BANGKAPOS.COM, BANGKA -- Dinas Kesehatan Kabupaten Bangka Tengah memberikan perhatian khusus pada tingginya potensi angka penambahan kasus penyakit kanker dalam beberapa waktu terakhir, Rabu (29/4/2026).
Kepala Dinas Kesehatan Kabupaten Bangka Tengah Zaitun menyampaikan, kewaspadaan tersebut diberikan jumlah kasus kanker, khususnya kanker payudara di Bangka Tengah terbilang masih cukup tinggi.
Menurutnya, data terakhir menunjukkan jika kasus kanker payudara yang ditangani di rumah sakit milik daerah telah mencapai lebih dari 50 orang. Bahkan, laporan dari Puskesmas pada tahun 2025 menunjukkan lebih dari 14 kasus.
“Kondisi yang lebih memprihatinkan, banyak pasien datang ke rumah sakit sudah dalam keadaan parah. Padahal jika dideteksi lebih awal, peluang kesembuhan jauh lebih besar,” sebut Zaitun.

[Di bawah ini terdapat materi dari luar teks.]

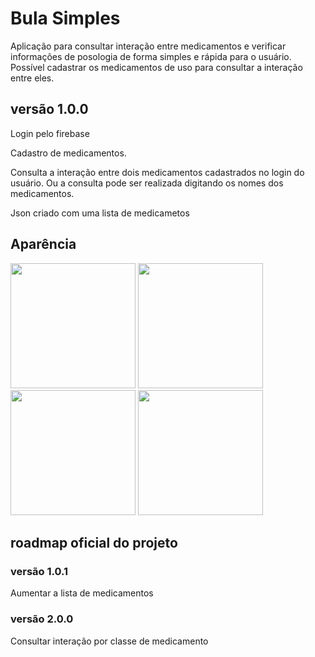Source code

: # Bula Simples
<p> Aplicação para consultar interação entre medicamentos e verificar informações de posologia de forma simples e rápida para o usuário. Possível cadastrar os medicamentos de uso para consultar a interação entre eles. </p>
<h2> versão 1.0.0 </h2>

<p> Login pelo firebase </p>
<p> Cadastro de medicamentos. </p>
<p> Consulta a interação entre dois medicamentos cadastrados no login do usuário. Ou a consulta pode ser realizada digitando os nomes dos medicamentos. </p>

Json criado com uma lista de medicametos

## Aparência
<div>
<img width='200px' src ='https://user-images.githubusercontent.com/39601714/47952512-807bf400-df68-11e8-8473-b10c58f6d939.png' >
<img width='200px' src ='https://user-images.githubusercontent.com/39601714/47952514-85d93e80-df68-11e8-8977-4d6b69d55581.png' >
<img width='200px' src ='https://user-images.githubusercontent.com/39601714/47952516-8b368900-df68-11e8-99c8-3284df971933.png' >
<img width='200px' src ='https://user-images.githubusercontent.com/39601714/47952517-8d98e300-df68-11e8-8478-f8332500ec15.png' >
</div>

<h2> roadmap oficial do projeto </h2> 
<h3> versão 1.0.1  </h3>
<p> Aumentar a lista de medicamentos</p>

<h3> versão 2.0.0   </h3>
<p> Consultar interação por classe de medicamento </p>


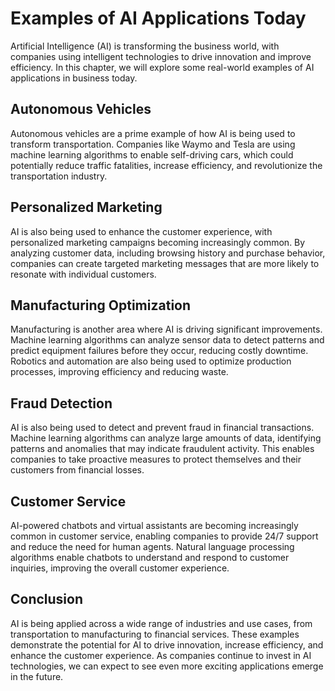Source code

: Examples of AI Applications Today
=============================================================================

Artificial Intelligence (AI) is transforming the business world, with companies using intelligent technologies to drive innovation and improve efficiency. In this chapter, we will explore some real-world examples of AI applications in business today.

Autonomous Vehicles
-------------------

Autonomous vehicles are a prime example of how AI is being used to transform transportation. Companies like Waymo and Tesla are using machine learning algorithms to enable self-driving cars, which could potentially reduce traffic fatalities, increase efficiency, and revolutionize the transportation industry.

Personalized Marketing
----------------------

AI is also being used to enhance the customer experience, with personalized marketing campaigns becoming increasingly common. By analyzing customer data, including browsing history and purchase behavior, companies can create targeted marketing messages that are more likely to resonate with individual customers.

Manufacturing Optimization
--------------------------

Manufacturing is another area where AI is driving significant improvements. Machine learning algorithms can analyze sensor data to detect patterns and predict equipment failures before they occur, reducing costly downtime. Robotics and automation are also being used to optimize production processes, improving efficiency and reducing waste.

Fraud Detection
---------------

AI is also being used to detect and prevent fraud in financial transactions. Machine learning algorithms can analyze large amounts of data, identifying patterns and anomalies that may indicate fraudulent activity. This enables companies to take proactive measures to protect themselves and their customers from financial losses.

Customer Service
----------------

AI-powered chatbots and virtual assistants are becoming increasingly common in customer service, enabling companies to provide 24/7 support and reduce the need for human agents. Natural language processing algorithms enable chatbots to understand and respond to customer inquiries, improving the overall customer experience.

Conclusion
----------

AI is being applied across a wide range of industries and use cases, from transportation to manufacturing to financial services. These examples demonstrate the potential for AI to drive innovation, increase efficiency, and enhance the customer experience. As companies continue to invest in AI technologies, we can expect to see even more exciting applications emerge in the future.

Untuk itu Zaitun mengajak masyarakat khususnya para perempuan agar rutin melakukan pemeriksaan kesehatan secara berkala.
Ia menerangkan, skrining itu merupakan langkah paling efektif untuk mendeteksi sejumlah penyakit seperti kanker sejak dini.
Terlebih lagi untuk saat ini berbagai layanan skrining seperti IVA Test, Pap smear, hingga HPV DNA telah disediakan secara gratis melalui program Dinas Kesehatan.
“Kami mengajak seluruh ibu-ibu untuk ikut skrining. Semua layanan ini difasilitasi pemerintah dan tidak dipungut biaya," terangnya.
Dirinya menyebutkan, ketika penyakit ini bisa diketahui lebih awal, akan membuat langkah penangananya bisa lebih tepat sehingga dapat minimalisir resiko.
"Jangan tunggu sakit, datanglah ke Puskesmas dalam kondisi sehat untuk melakukan pemeriksaan,” tutupnya.